By Tammy Daniels & Brittany PolitoiBerkshires Staff

Alÿcia Bacon, community engagement officer for the Berkshire Taconic Foundation, speaks at the MLK service held Price Memorial AME Church in Pittsfield. 
NORTH ADAMS, Mass. — Wendy Penner can be found pretty much everywhere: leading local initiatives to address climate change and sustainability, championing public health approaches for substance abuse, and motivating citizens to defend their rights and the rights of others. 
 
That's all when she's not working her day job in public health, or being co-president of Congregation Beth Israel, or chairing the Williamstown COOL Committee, or volunteering on a local board. 
 
"Wendy is deeply committed to the Northern Berkshire community and to the idea of think globally, act locally," said Gabrielle Glasier, master of ceremonies for Northern Berkshire Community Coalition's annual Day of Service. 
 
Her community recognized her efforts with the annual Martin Luther King Jr. Peacemaker Award, which is presented to individuals and organizations who have substantially contributed to the Northern Berkshires. The award has been presented by the MLK Committee for 30 years, several times a year at first and at the MLK Day of Service over the past 20 years. 
 
"This event is at heart a celebration of our national and local striving to live up to the ideals of Dr.
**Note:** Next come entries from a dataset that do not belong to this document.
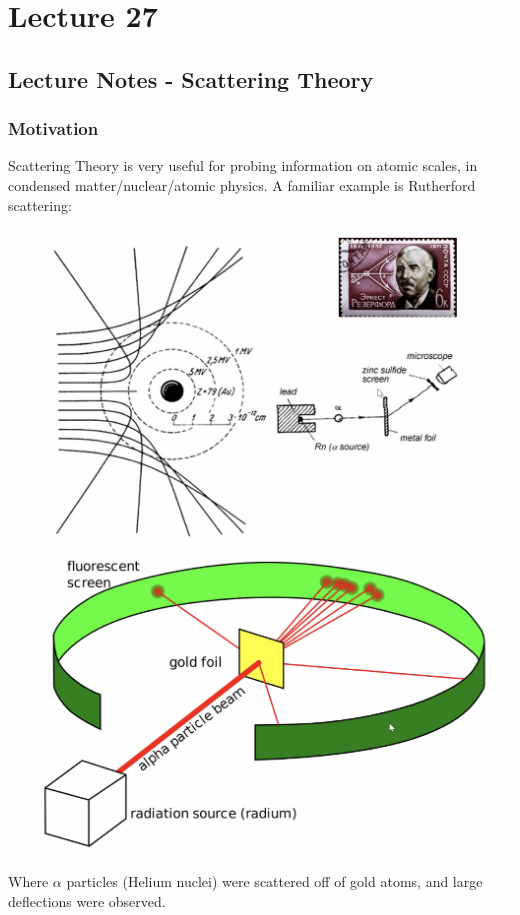 \section{Lecture 27}
\subsection{Lecture Notes - Scattering Theory}
\subsubsection{Motivation}
Scattering Theory is very useful for probing information on atomic scales, in condensed matter/nuclear/atomic physics. A familiar example is Rutherford scattering:
\begin{center}
    \includegraphics[scale=0.5]{Lecture-27/l27-img1.png}
    \includegraphics[scale=0.5]{Lecture-27/l27-img2.png}
\end{center}
Where $\alpha$ particles (Helium nuclei) were scattered off of gold atoms, and large deflections were observed.

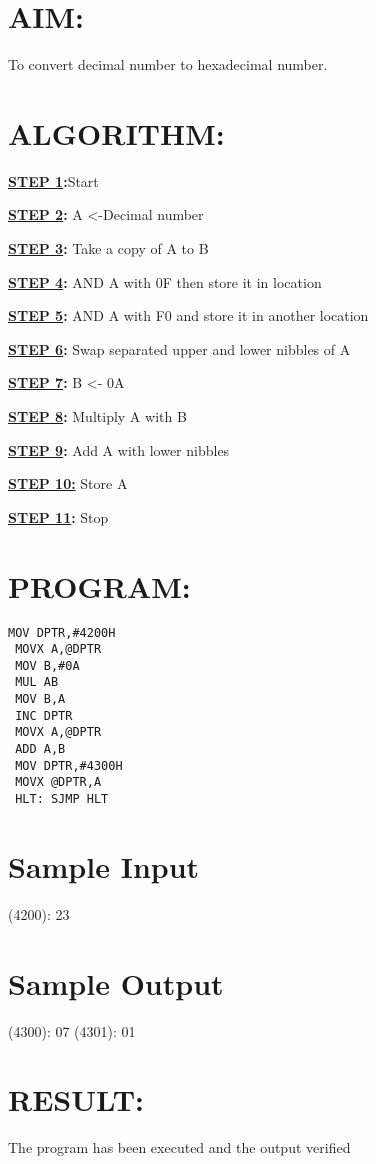 
%
%
%
%
\section*{AIM:}
To convert decimal number to hexadecimal number.

\section*{ALGORITHM:}
\textbf{\underline{STEP 1}:}Start

\textbf{\underline{STEP 2}:} A <-Decimal number

\textbf{\underline{STEP 3}:} Take a copy of A to B

\textbf{\underline{STEP 4}:} AND A with 0F then store it in location

\textbf{\underline{STEP 5}:} AND A with F0 and store it in another location

\textbf{\underline{STEP 6}:} Swap separated upper and lower nibbles of A

\textbf{\underline{STEP 7}:} B <- 0A

\textbf{\underline{STEP 8}:} Multiply A with B

\textbf{\underline{STEP 9}:} Add A with lower nibbles

\textbf{\underline{STEP 10:}} Store A

\textbf{\underline{STEP 11}:} Stop


\section*{PROGRAM:}

\begin{lstlisting}
MOV DPTR,#4200H 
 MOVX A,@DPTR  
 MOV B,#0A 
 MUL AB 
 MOV B,A 
 INC DPTR 
 MOVX A,@DPTR 
 ADD A,B 
 MOV DPTR,#4300H 
 MOVX @DPTR,A 
 HLT: SJMP HLT
\end{lstlisting}

\section*{Sample Input}
(4200): 23 

\section*{Sample Output}
(4300): 07 
(4301): 01 

\section*{RESULT:}
The program has been executed and the output verified
%
%
%
%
King and his committed work for racial equality, economic justice, nonviolence and anti-militarism," said Penner. "There is so much I want to say about this community that I love, about how we show up for each other, how we demonstrate community care for those who are struggling, how we support and and celebrate the natural environment that we love and how we understand how important it is that every community member feels deserves to feel valued, seen and uplifted."
 
King's legacy is in peril "as I never could have imagined," she said, noting the accumulation of vast wealth at the top while the bottom 50 percent share only 2.5 percent the country's assets. Even in "safe" Massachusetts, there are people struggling with food and housing, others afraid to leave their homes. 
 
In response, the community has risen to organize and make themselves visible and vocal through groups such as Greylock Together, supporting mutual aid networks, calling representatives, writing cards and letters, and using their privilege to protect vulnerable community members.